The cabinet has already given its approval to the prime minister to issue such a letter.
The daily An Nahar said Saniora will send the letter within the coming few hours to U.N. Secretary General Ban Ki-moon requesting to set up the court after several attempts to ratify the draft law for the tribunal in parliament have failed.
Al-Mustaqbal also quoted Telecommunications Minister Marwan Hamadeh as saying the memorandum, which is to be signed by Siniora within the next few hours, calls on the U.N. to move on the international court.
Hamadeh uncovered that the world body would take measures to ratify the tribunal starting mid next week.
As Safir, citing Western diplomatic sources in New York, said the U.N. was likely to approve creation of the court within the next 48 hours.
The sources said the Security Council was expected to meet on Tuesday and thereafter "unanimously" vote to approve the draft law to create the tribunal.
As Safir said the obvious question now was what the next phase would be like following set up of the tribunal in the wake of MP Saad Hariri's announcement of a fresh political initiative to enter into dialogue with the Hezbollah-led opposition.
Hemadeh blames Berri and Assad for adopting tribunal under chapter 7
Minister of Telecommunications, Marwan hamadeh ( L) blamed Speaker Nabih Berri and Syrian president Bashar el Assad attacks for failure to ratify the tribunal by the parliament .

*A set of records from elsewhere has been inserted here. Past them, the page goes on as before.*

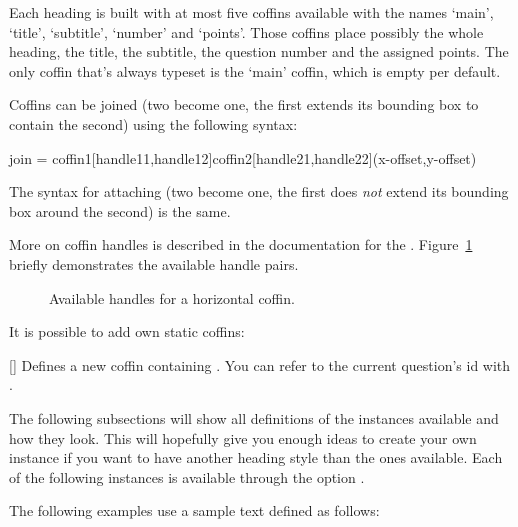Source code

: \documentclass[load-preamble+]{cnltx-doc}
\begin{document}
Each heading is built with at most five coffins available with the names
`main', `title', `subtitle', `number' and `points'.  Those coffins place
possibly the whole heading, the title, the subtitle, the question number and
the assigned points.  The only coffin that's always typeset is the `main'
coffin, which is empty per default.

Coffins can be joined (two become one, the first extends its bounding box to
contain the second) using the following syntax:
\begin{sourcecode}
  join = coffin1[handle11,handle12]coffin2[handle21,handle22](x-offset,y-offset)
\end{sourcecode}
The syntax for attaching (two become one, the first does \emph{not} extend its
bounding box around the second) is the same.

More on coffin handles is described in the documentation for the
.  Figure~\ref{fig:handles} briefly demonstrates the available
handle pairs.

\begin{figure}[ht]
 \centering
 \parbox{4.5cm}{%
   \NewCoffin\ExampleCoffin
   \SetHorizontalCoffin\ExampleCoffin{\color{gray!30}\rule{4cm}{4cm}}%
   \DisplayCoffinHandles{}%
 }
 \caption{Available handles for a horizontal coffin.}\label{fig:handles}
\end{figure}

It is possible to add own static coffins:
\begin{commands}
  []
    Defines a new coffin  containing .  You can refer to
    the current question's \ac{id} with .
\end{commands}

The following subsections will show all definitions of the instances available
and how they look.  This will hopefully give you enough ideas to create your
own instance if you want to have another heading style than the ones
available.  Each of the following instances is available through the option
.

The following examples use a sample text defined as follows:
\begin{sourcecode}
  \def\s{This is some sample text we will use to create a somewhat
    longer text spanning a few lines.}
  \def\sample{\s\ \s\par\s}
\end{sourcecode}
\def\s{This is some sample text we will use to create a somewhat longer text
 spanning a few lines.}
\def\sample{\s\ \s\par\s}
\end{document}
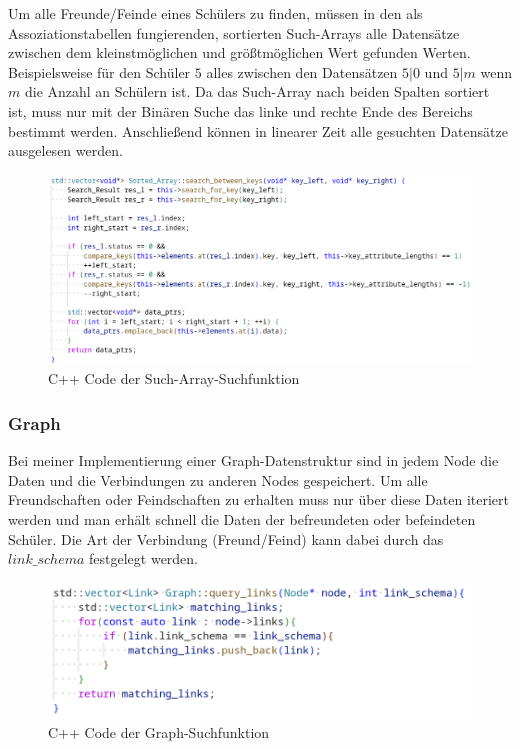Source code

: \documentclass[11pt,a4paper]{article}
\begin{document}
Um alle Freunde/Feinde eines Schülers zu finden, müssen in
den als Assoziationstabellen fungierenden, sortierten Such-Arrays
alle Datensätze zwischen dem kleinstmöglichen und größtmöglichen Wert
gefunden Werten. Beispielsweise für den Schüler $5$ alles zwischen den Datensätzen
$5 | 0$ und $5 | m$ wenn $m$ die Anzahl an Schülern ist. Da das Such-Array
nach beiden Spalten sortiert ist, muss nur mit der Binären Suche das linke
und rechte Ende des Bereichs bestimmt werden. Anschließend können in linearer
Zeit alle gesuchten Datensätze ausgelesen werden.

\vspace*{0.5cm}

\begin{figure}[H]
    \centering
    \includegraphics[width=1.1\textwidth]{./res/code_sort_array.png}
    \caption{C++ Code der Such-Array-Suchfunktion}
\end{figure}

\subsubsection{Graph}

Bei meiner Implementierung einer Graph-Datenstruktur sind in jedem Node
die Daten und die Verbindungen zu anderen Nodes gespeichert.
Um alle Freundschaften oder Feindschaften zu erhalten muss nur über diese
Daten iteriert werden und man erhält schnell die Daten der befreundeten oder
befeindeten Schüler. Die Art der Verbindung (Freund/Feind) kann dabei durch
das $link\_schema$ festgelegt werden.

\vspace*{0.5cm}

\begin{figure}[H]
    \centering
    \includegraphics[width=1.0\textwidth]{./res/code_graphdb.png}
    \caption{C++ Code der Graph-Suchfunktion}
\end{figure}
\end{document}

He said if Berri convened the parliament , the tribunal would have been ratified as demanded by the UN , but Berri refused to do so under orders from Syria. This is why we were left with no other choice but to go ahead with the tribunal under Chapter 7.
Hemaded said Assad's attacks against the tribunal are solid proof of the involvement of the Syrian regime in the murder of Hariri. Assad in a recent phone discussion with UN secretary General, he threatened to set the whole region on fire starting from the Caspian sea to the Mediterranean sea, if the tribunal is adopted by the UN.
Update: Siniora 's letter sent to UN
Prime Minister Fouad Siniora on Monday sent a strongly worded request to the U.N. urging the world body to take a "binding decision" to set up an international tribunal to prosecute suspects in the 2005 assassination of former PM Rafik Hariri and the other related crimes.
Information Minister Ghazi Aridi told reporters at the end of a cabinet meeting Monday evening that Siniora sent the letter earlier in the day urging U.N. Secretary General Ban Ki-moon to establish the court after several attempts to ratify the draft law in the parliament have failed.
"In a letter sent this morning, the prime minister made a strong request to Ban Ki-moon to ask the Security Council to take a binding decision," Aridi said.
Aridi read out Siniora's letter which said: "The Lebanese government believes that the time has come for the Security Council to help make the special tribunal for Lebanon a reality.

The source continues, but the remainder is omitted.